| Views | ON PERFORMANCE
A major blow was landed as Wisconsin legislators abruptly passed Gov. Scott Walker’s union-busting plan. Other states, perhaps emboldened by Walker’s victory, may soon take the same path.
The worst-case scenario we all have in mind is that education will become a less attractive profession and talented people will leave, to be replaced by those with inferior qualifications and fewer career options.
Let’s examine this fear, though: Under what conditions would a decline in teacher compensation lead to a decline in human capital in the education profession?
First, human capital will decline in specific areas (subject and geographic) where education salaries fall substantially below those in comparable private- or nonprofit-sector jobs.
Second, human capital will decline in areas (again, both subject areas and geographic regions) where the working conditions are subpar relative to comparable jobs in other sectors.

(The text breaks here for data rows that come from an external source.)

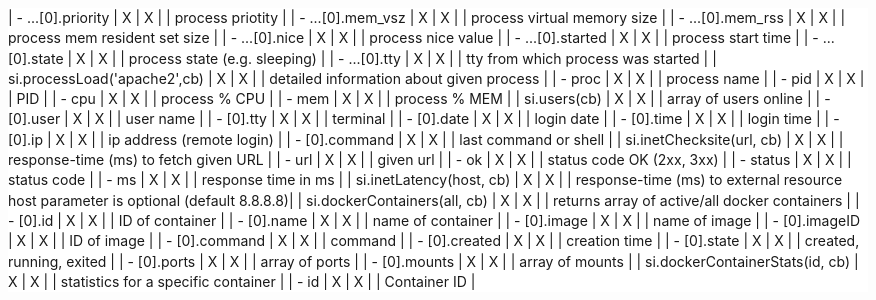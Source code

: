 | - ...[0].priority | X | X |  | process priotity |
| - ...[0].mem_vsz | X | X |  | process virtual memory size |
| - ...[0].mem_rss | X | X |  | process mem resident set size |
| - ...[0].nice | X | X |  | process nice value |
| - ...[0].started | X | X |  | process start time |
| - ...[0].state | X | X |  | process state (e.g. sleeping) |
| - ...[0].tty | X | X |  | tty from which process was started |
| si.processLoad('apache2',cb) | X | X |  | detailed information about given process |
| - proc | X | X |  | process name |
| - pid | X | X |  | PID |
| - cpu | X | X |  | process % CPU |
| - mem | X | X |  | process % MEM |
| si.users(cb) | X | X |  | array of users online |
| - [0].user | X | X |  | user name |
| - [0].tty | X | X |  | terminal |
| - [0].date | X | X |  | login date |
| - [0].time | X | X |  | login time |
| - [0].ip | X | X |  | ip address (remote login) |
| - [0].command | X | X |  | last command or shell |
| si.inetChecksite(url, cb) | X | X |  | response-time (ms) to fetch given URL |
| - url | X | X |  | given url |
| - ok | X | X |  | status code OK (2xx, 3xx) |
| - status | X | X |  | status code |
| - ms | X | X |  | response time in ms |
| si.inetLatency(host, cb) | X | X |  | response-time (ms) to external resource<br>host parameter is optional (default 8.8.8.8)|
| si.dockerContainers(all, cb) | X | X |  | returns array of active/all docker containers |
| - [0].id | X | X |  | ID of container |
| - [0].name | X | X |  | name of container |
| - [0].image | X | X |  | name of image |
| - [0].imageID | X | X |  | ID of image |
| - [0].command | X | X |  | command |
| - [0].created | X | X |  | creation time |
| - [0].state | X | X |  | created, running, exited |
| - [0].ports | X | X |  | array of ports |
| - [0].mounts | X | X |  | array of mounts |
| si.dockerContainerStats(id, cb) | X | X |  | statistics for a specific container |
| - id | X | X |  | Container ID |

[npm-image]: https://img.shields.io/npm/v/systeminformation.svg?style=flat-square
[npm-url]: https://npmjs.org/package/systeminformation
[downloads-image]: https://img.shields.io/npm/dm/systeminformation.svg?style=flat-square
[downloads-url]: https://npmjs.org/package/systeminformation
[license-url]: https://github.com/sebhildebrandt/systeminformation/blob/master/LICENSE
[license-img]: https://img.shields.io/badge/license-MIT-blue.svg?style=flat-square
[npmjs-license]: https://img.shields.io/npm/l/systeminformation.svg?style=flat-square
[changelog-url]: https://github.com/sebhildebrandt/systeminformation/blob/master/CHANGELOG.md
[nodejs-url]: https://nodejs.org/en/
[docker-url]: https://www.docker.com/
[daviddm-img]: https://img.shields.io/david/sebhildebrandt/systeminformation.svg?style=flat-square
[daviddm-url]: https://david-dm.org/sebhildebrandt/systeminformation
[issues-img]: https://img.shields.io/github/issues/sebhildebrandt/systeminformation.svg?style=flat-square
[issues-url]: https://github.com/sebhildebrandt/systeminformation/issues
[mmon-npm-url]: https://npmjs.org/package/mmon
[mmon-github-url]: https://github.com/sebhildebrandt/mmon
[smc-code-url]: https://github.com/mmarcon/node-smc
[osx-cpu-temp-url]: https://github.com/lavoiesl/osx-cpu-temp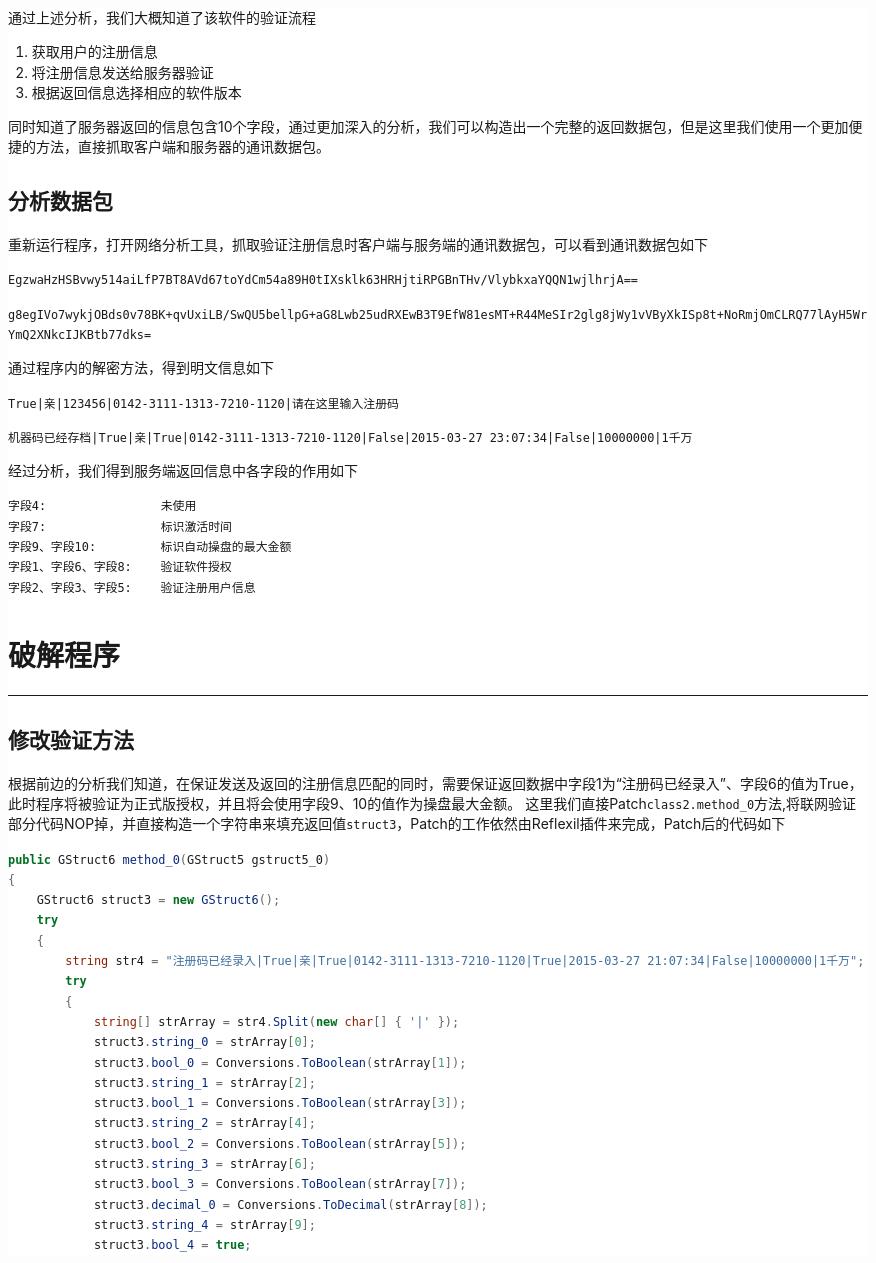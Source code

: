 通过上述分析，我们大概知道了该软件的验证流程
1. 获取用户的注册信息
2. 将注册信息发送给服务器验证
3. 根据返回信息选择相应的软件版本

同时知道了服务器返回的信息包含10个字段，通过更加深入的分析，我们可以构造出一个完整的返回数据包，但是这里我们使用一个更加便捷的方法，直接抓取客户端和服务器的通讯数据包。

## 分析数据包
重新运行程序，打开网络分析工具，抓取验证注册信息时客户端与服务端的通讯数据包，可以看到通讯数据包如下

``` text POST
EgzwaHzHSBvwy514aiLfP7BT8AVd67toYdCm54a89H0tIXsklk63HRHjtiRPGBnTHv/VlybkxaYQQN1wjlhrjA==
```
``` text RECV
g8egIVo7wykjOBds0v78BK+qvUxiLB/SwQU5bellpG+aG8Lwb25udRXEwB3T9EfW81esMT+R44MeSIr2glg8jWy1vVByXkISp8t+NoRmjOmCLRQ77lAyH5WrYmQ2XNkcIJKBtb77dks=
```

通过程序内的解密方法，得到明文信息如下
``` text POST
True|亲|123456|0142-3111-1313-7210-1120|请在这里输入注册码
```
``` text RECV
机器码已经存档|True|亲|True|0142-3111-1313-7210-1120|False|2015-03-27 23:07:34|False|10000000|1千万
```

经过分析，我们得到服务端返回信息中各字段的作用如下

    字段4:                未使用
    字段7:                标识激活时间
    字段9、字段10:         标识自动操盘的最大金额
    字段1、字段6、字段8:    验证软件授权
    字段2、字段3、字段5:    验证注册用户信息


# 破解程序
***
## 修改验证方法
根据前边的分析我们知道，在保证发送及返回的注册信息匹配的同时，需要保证返回数据中字段1为“注册码已经录入”、字段6的值为True，此时程序将被验证为正式版授权，并且将会使用字段9、10的值作为操盘最大金额。
这里我们直接Patch`class2.method_0`方法,将联网验证部分代码NOP掉，并直接构造一个字符串来填充返回值`struct3`，Patch的工作依然由Reflexil插件来完成，Patch后的代码如下

``` csharp
public GStruct6 method_0(GStruct5 gstruct5_0)
{
    GStruct6 struct3 = new GStruct6();
    try
    {
        string str4 = "注册码已经录入|True|亲|True|0142-3111-1313-7210-1120|True|2015-03-27 21:07:34|False|10000000|1千万";
        try
        {
            string[] strArray = str4.Split(new char[] { '|' });
            struct3.string_0 = strArray[0];
            struct3.bool_0 = Conversions.ToBoolean(strArray[1]);
            struct3.string_1 = strArray[2];
            struct3.bool_1 = Conversions.ToBoolean(strArray[3]);
            struct3.string_2 = strArray[4];
            struct3.bool_2 = Conversions.ToBoolean(strArray[5]);
            struct3.string_3 = strArray[6];
            struct3.bool_3 = Conversions.ToBoolean(strArray[7]);
            struct3.decimal_0 = Conversions.ToDecimal(strArray[8]);
            struct3.string_4 = strArray[9];
            struct3.bool_4 = true;
```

None of these scenarios (other than the pay cuts) are foregone conclusions, though. It’s possible that some subfields in teaching will pay more as a result of de-unionization (because they have to in order to attract qualified candidates, and because there won’t be rules against differential pay by subject area), that the best teachers will stay in teaching and the weak links will leave, or that talented new people who haven’t been able to get jobs will finally be able to. Unlikely, but possible.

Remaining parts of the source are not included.